Has anyone else ever felt like this? I have spoken to him about how I feel but what can he do to change my perception of him!! Its not him is it...its me!
Our problems seemed to start when I was pg with our 1st child - my sex drive went through the roof and his was non existent. I kept asking if it was because I was pg and he would say no, he was tired/not in the mood etc It wasn't til after I had given birth and a few months after that actually that he finally admitted that it was because I was pg but by then the damage in my head had already been done. I just wish he had been honest with me from the start cos I spent my pg feeling so unattractive to my H. However, I did get some attention from a guy at work who I had always fancied but would never have dreamt that I would do anything about until he came on to me when I went back after maternity leave and I am ashamed to say we eventually slept together.
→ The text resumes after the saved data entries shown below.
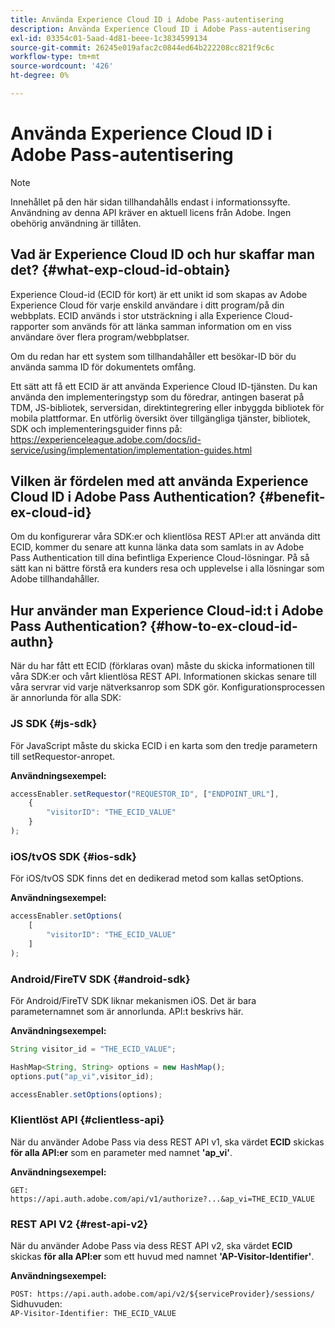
 ```yaml
---
title: Använda Experience Cloud ID i Adobe Pass-autentisering
description: Använda Experience Cloud ID i Adobe Pass-autentisering
exl-id: 03354c01-5aad-4d81-beee-1c3834599134
source-git-commit: 26245e019afac2c0844ed64b222208cc821f9c6c
workflow-type: tm+mt
source-wordcount: '426'
ht-degree: 0%

---
```


# Använda Experience Cloud ID i Adobe Pass-autentisering

>[!NOTE]
>
>Innehållet på den här sidan tillhandahålls endast i informationssyfte. Användning av denna API kräver en aktuell licens från Adobe. Ingen obehörig användning är tillåten.

## Vad är Experience Cloud ID och hur skaffar man det? {#what-exp-cloud-id-obtain}

Experience Cloud-id (ECID för kort) är ett unikt id som skapas av Adobe Experience Cloud för varje enskild användare i ditt program/på din webbplats. ECID används i stor utsträckning i alla Experience Cloud-rapporter som används för att länka samman information om en viss användare över flera program/webbplatser.

Om du redan har ett system som tillhandahåller ett besökar-ID bör du använda samma ID för dokumentets omfång.

Ett sätt att få ett ECID är att använda Experience Cloud ID-tjänsten. Du kan använda den implementeringstyp som du föredrar, antingen baserat på TDM, JS-bibliotek, serversidan, direktintegrering eller inbyggda bibliotek för mobila plattformar. En utförlig översikt över tillgängliga tjänster, bibliotek, SDK och implementeringsguider finns på: <https://experienceleague.adobe.com/docs/id-service/using/implementation/implementation-guides.html>

## Vilken är fördelen med att använda Experience Cloud ID i Adobe Pass Authentication? {#benefit-ex-cloud-id}

Om du konfigurerar våra SDK:er och klientlösa REST API:er att använda ditt ECID, kommer du senare att kunna länka data som samlats in av Adobe Pass Authentication till dina befintliga Experience Cloud-lösningar. På så sätt kan ni bättre förstå era kunders resa och upplevelse i alla lösningar som Adobe tillhandahåller.

## Hur använder man Experience Cloud-id:t i Adobe Pass Authentication? {#how-to-ex-cloud-id-authn}

När du har fått ett ECID (förklaras ovan) måste du skicka informationen till våra SDK:er och vårt klientlösa REST API. Informationen skickas senare till våra servrar vid varje nätverksanrop som SDK gör. Konfigurationsprocessen är annorlunda för alla SDK:

### JS SDK {#js-sdk}

För JavaScript måste du skicka ECID i en karta som den tredje parametern till setRequestor-anropet.

**Användningsexempel:**

```JavaScript
accessEnabler.setRequestor("REQUESTOR_ID", ["ENDPOINT_URL"],
    {
        "visitorID": "THE_ECID_VALUE"
    }
);
```

### iOS/tvOS SDK {#ios-sdk}

För iOS/tvOS SDK finns det en dedikerad metod som kallas setOptions.

**Användningsexempel:**

```JavaScript
accessEnabler.setOptions(
    [
        "visitorID": "THE_ECID_VALUE"
    ]
);
```

### Android/FireTV SDK {#android-sdk}

För Android/FireTV SDK liknar mekanismen iOS. Det är bara parameternamnet som är annorlunda. API:t beskrivs här.

**Användningsexempel:**

```JavaScript
String visitor_id = "THE_ECID_VALUE";

HashMap<String, String> options = new HashMap();
options.put("ap_vi",visitor_id);

accessEnabler.setOptions(options);
```

### Klientlöst API {#clientless-api}

När du använder Adobe Pass via dess REST API v1, ska värdet **ECID** skickas **för alla API:er** som en parameter med namnet **&#39;ap_vi&#39;**.

**Användningsexempel:**

`GET: https://api.auth.adobe.com/api/v1/authorize?...&ap_vi=THE_ECID_VALUE`

### REST API V2 {#rest-api-v2}

När du använder Adobe Pass via dess REST API v2, ska värdet **ECID** skickas **för alla API:er** som ett huvud med namnet **&#39;AP-Visitor-Identifier&#39;**.

**Användningsexempel:**

`POST: https://api.auth.adobe.com/api/v2/${serviceProvider}/sessions/`\
Sidhuvuden:\
`AP-Visitor-Identifier: THE_ECID_VALUE`

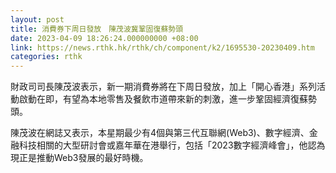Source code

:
 ```yaml
---
layout: post
title: 消費券下周日發放　陳茂波冀鞏固復蘇勢頭
date: 2023-04-09 18:26:24.000000000 +08:00
link: https://news.rthk.hk/rthk/ch/component/k2/1695530-20230409.htm
categories: rthk
---
```


財政司司長陳茂波表示，新一期消費券將在下周日發放，加上「開心香港」系列活動啟動在即，有望為本地零售及餐飲市道帶來新的刺激，進一步鞏固經濟復蘇勢頭。

陳茂波在網誌又表示，本星期最少有4個與第三代互聯網(Web3)、數字經濟、金融科技相關的大型研討會或嘉年華在港舉行，包括「2023數字經濟峰會」，他認為現正是推動Web3發展的最好時機。
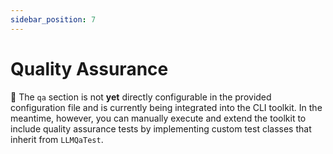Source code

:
 ```yaml
---
sidebar_position: 7
---
```


# Quality Assurance

🚧 The `qa` section is not **yet** directly configurable in the provided configuration file and is currently being integrated into the CLI toolkit. In the meantime, however, you can manually execute and extend the toolkit to include quality assurance tests by implementing custom test classes that inherit from `LLMQaTest`.
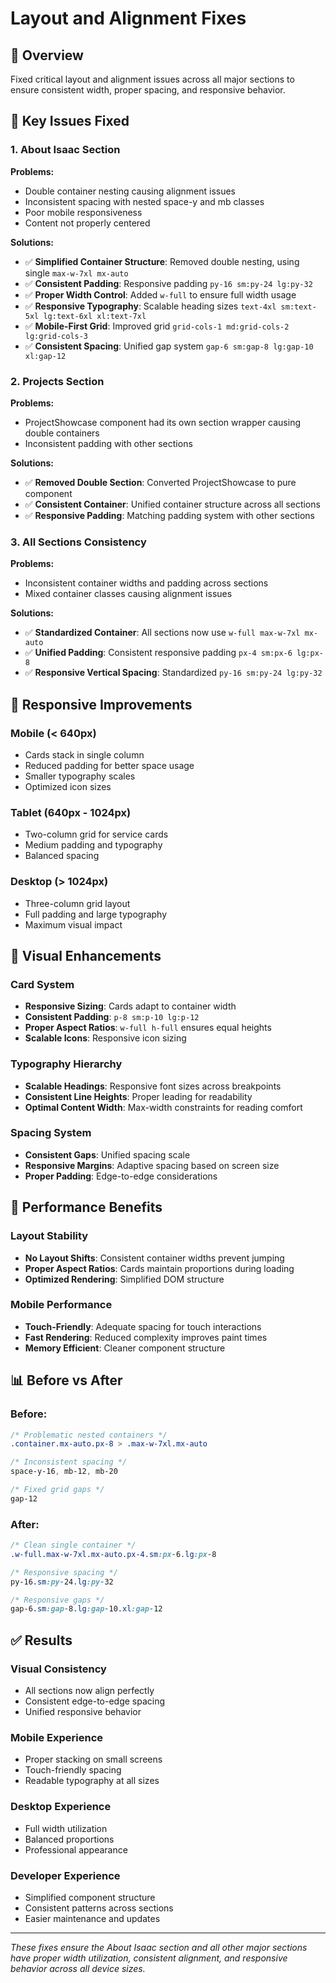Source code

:# Layout and Alignment Fixes

## 🎯 **Overview**
Fixed critical layout and alignment issues across all major sections to ensure consistent width, proper spacing, and responsive behavior.

## 🔧 **Key Issues Fixed**

### 1. **About Isaac Section**
**Problems:**
- Double container nesting causing alignment issues
- Inconsistent spacing with nested space-y and mb classes
- Poor mobile responsiveness
- Content not properly centered

**Solutions:**
- ✅ **Simplified Container Structure**: Removed double nesting, using single `max-w-7xl mx-auto`
- ✅ **Consistent Padding**: Responsive padding `py-16 sm:py-24 lg:py-32`
- ✅ **Proper Width Control**: Added `w-full` to ensure full width usage
- ✅ **Responsive Typography**: Scalable heading sizes `text-4xl sm:text-5xl lg:text-6xl xl:text-7xl`
- ✅ **Mobile-First Grid**: Improved grid `grid-cols-1 md:grid-cols-2 lg:grid-cols-3`
- ✅ **Consistent Spacing**: Unified gap system `gap-6 sm:gap-8 lg:gap-10 xl:gap-12`

### 2. **Projects Section**
**Problems:**
- ProjectShowcase component had its own section wrapper causing double containers
- Inconsistent padding with other sections

**Solutions:**
- ✅ **Removed Double Section**: Converted ProjectShowcase to pure component
- ✅ **Consistent Container**: Unified container structure across all sections
- ✅ **Responsive Padding**: Matching padding system with other sections

### 3. **All Sections Consistency**
**Problems:**
- Inconsistent container widths and padding across sections
- Mixed container classes causing alignment issues

**Solutions:**
- ✅ **Standardized Container**: All sections now use `w-full max-w-7xl mx-auto`
- ✅ **Unified Padding**: Consistent responsive padding `px-4 sm:px-6 lg:px-8`
- ✅ **Responsive Vertical Spacing**: Standardized `py-16 sm:py-24 lg:py-32`

## 📱 **Responsive Improvements**

### **Mobile (< 640px)**
- Cards stack in single column
- Reduced padding for better space usage
- Smaller typography scales
- Optimized icon sizes

### **Tablet (640px - 1024px)**
- Two-column grid for service cards
- Medium padding and typography
- Balanced spacing

### **Desktop (> 1024px)**
- Three-column grid layout
- Full padding and large typography
- Maximum visual impact

## 🎨 **Visual Enhancements**

### **Card System**
- **Responsive Sizing**: Cards adapt to container width
- **Consistent Padding**: `p-8 sm:p-10 lg:p-12`
- **Proper Aspect Ratios**: `w-full h-full` ensures equal heights
- **Scalable Icons**: Responsive icon sizing

### **Typography Hierarchy**
- **Scalable Headings**: Responsive font sizes across breakpoints
- **Consistent Line Heights**: Proper leading for readability
- **Optimal Content Width**: Max-width constraints for reading comfort

### **Spacing System**
- **Consistent Gaps**: Unified spacing scale
- **Responsive Margins**: Adaptive spacing based on screen size
- **Proper Padding**: Edge-to-edge considerations

## 🚀 **Performance Benefits**

### **Layout Stability**
- **No Layout Shifts**: Consistent container widths prevent jumping
- **Proper Aspect Ratios**: Cards maintain proportions during loading
- **Optimized Rendering**: Simplified DOM structure

### **Mobile Performance**
- **Touch-Friendly**: Adequate spacing for touch interactions
- **Fast Rendering**: Reduced complexity improves paint times
- **Memory Efficient**: Cleaner component structure

## 📊 **Before vs After**

### **Before:**
```css
/* Problematic nested containers */
.container.mx-auto.px-8 > .max-w-7xl.mx-auto

/* Inconsistent spacing */
space-y-16, mb-12, mb-20

/* Fixed grid gaps */
gap-12
```

### **After:**
```css
/* Clean single container */
.w-full.max-w-7xl.mx-auto.px-4.sm:px-6.lg:px-8

/* Responsive spacing */
py-16.sm:py-24.lg:py-32

/* Responsive gaps */
gap-6.sm:gap-8.lg:gap-10.xl:gap-12
```

## ✅ **Results**

### **Visual Consistency**
- All sections now align perfectly
- Consistent edge-to-edge spacing
- Unified responsive behavior

### **Mobile Experience**
- Proper stacking on small screens
- Touch-friendly spacing
- Readable typography at all sizes

### **Desktop Experience**
- Full width utilization
- Balanced proportions
- Professional appearance

### **Developer Experience**
- Simplified component structure
- Consistent patterns across sections
- Easier maintenance and updates

---

*These fixes ensure the About Isaac section and all other major sections have proper width utilization, consistent alignment, and responsive behavior across all device sizes.*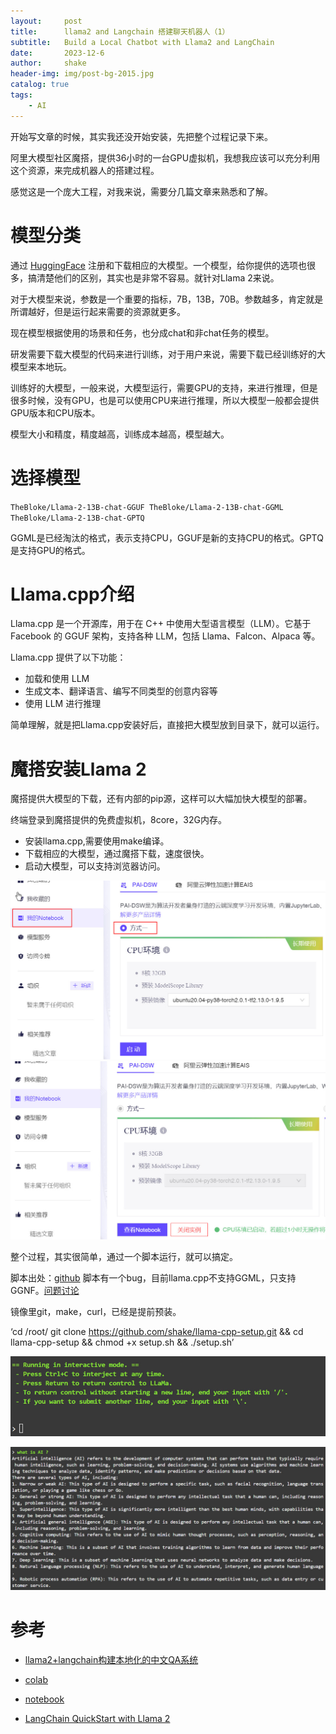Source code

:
 ```yaml
---
layout:     post
title:      llama2 and Langchain 搭建聊天机器人（1）
subtitle:   Build a Local Chatbot with Llama2 and LangChain
date:       2023-12-6
author:     shake
header-img: img/post-bg-2015.jpg
catalog: true
tags:
    - AI
---
```


开始写文章的时候，其实我还没开始安装，先把整个过程记录下来。

阿里大模型社区魔搭，提供36小时的一台GPU虚拟机，我想我应该可以充分利用这个资源，来完成机器人的搭建过程。

感觉这是一个庞大工程，对我来说，需要分几篇文章来熟悉和了解。


# 模型分类

通过 [HuggingFace](https://huggingface.co/) 注册和下载相应的大模型。一个模型，给你提供的选项也很多，搞清楚他们的区别，其实也是非常不容易。就针对Llama 2来说。

对于大模型来说，参数是一个重要的指标，7B，13B，70B。参数越多，肯定就是所谓越好，但是运行起来需要的资源就更多。

现在模型根据使用的场景和任务，也分成chat和非chat任务的模型。

研发需要下载大模型的代码来进行训练，对于用户来说，需要下载已经训练好的大模型来本地玩。

训练好的大模型，一般来说，大模型运行，需要GPU的支持，来进行推理，但是很多时候，没有GPU，也是可以使用CPU来进行推理，所以大模型一般都会提供GPU版本和CPU版本。

模型大小和精度，精度越高，训练成本越高，模型越大。

# 选择模型

`TheBloke/Llama-2-13B-chat-GGUF
TheBloke/Llama-2-13B-chat-GGML
TheBloke/Llama-2-13B-chat-GPTQ`

GGML是已经淘汰的格式，表示支持CPU，GGUF是新的支持CPU的格式。GPTQ是支持GPU的格式。

# Llama.cpp介绍

Llama.cpp 是一个开源库，用于在 C++ 中使用大型语言模型（LLM）。它基于 Facebook 的 GGUF 架构，支持各种 LLM，包括 Llama、Falcon、Alpaca 等。

Llama.cpp 提供了以下功能：

* 加载和使用 LLM
* 生成文本、翻译语言、编写不同类型的创意内容等
* 使用 LLM 进行推理

简单理解，就是把Llama.cpp安装好后，直接把大模型放到目录下，就可以运行。

# 魔搭安装Llama 2

魔搭提供大模型的下载，还有内部的pip源，这样可以大幅加快大模型的部署。

终端登录到魔搭提供的免费虚拟机，8core，32G内存。

* 安装llama.cpp,需要使用make编译。
* 下载相应的大模型，通过魔搭下载，速度很快。
* 启动大模型，可以支持浏览器访问。

![魔搭](/img/2023/modelscope/notebook.jpg "notebook")
![魔搭](/img/2023/modelscope/notebook1.jpg "notebook")


整个过程，其实很简单，通过一个脚本运行，就可以搞定。

脚本出处：[github](https://github.com/sychhq/llama-cpp-setup)
脚本有一个bug，目前llama.cpp不支持GGML，只支持GGNF。[问题讨论](https://github.com/sychhq/llama-cpp-setup/issues/4)

镜像里git，make，curl，已经是提前预装。

‘cd /root/
git clone https://github.com/shake/llama-cpp-setup.git && cd llama-cpp-setup && chmod +x setup.sh && ./setup.sh’

![llama 2](/img/2023/modelscope/finish.jpg "llama")

![ask question](/img/2023/modelscope/ai.jpg "question")










# 参考

* [llama2+langchain构建本地化的中文QA系统
](https://zhuanlan.zhihu.com/p/652172969)

* [colab](https://colab.research.google.com/drive/1Ssg-fffeJ0LG0m3DoTofeLPvOUQyG1h3?usp=sharing#scrollTo=SP4Bk5YBf1mI)
* [notebook](https://github.com/madfrog/chatbot_llama2/blob/main/chatbot_demo.ipynb)

* [LangChain QuickStart with Llama 2
](
https://www.mlexpert.io/prompt-engineering/langchain-quickstart-with-llama-2)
It was amazing I'm not going to lie but now it seems the damage to my marriage is irreversable and I know I only have myself to blame. My H knows nothing about what I have done and thats the way I'm keeping it for the sake of our marriage and our kids (we now have 2). H ewas exactly the same with 2nd pg but at least I knew the reason. We are aware we have problems and have talked about going to relate but we are working through them.. Despite what you may think I do love my H and I never for one minute thought I would have had been unfaithful but that is the reality of my situation.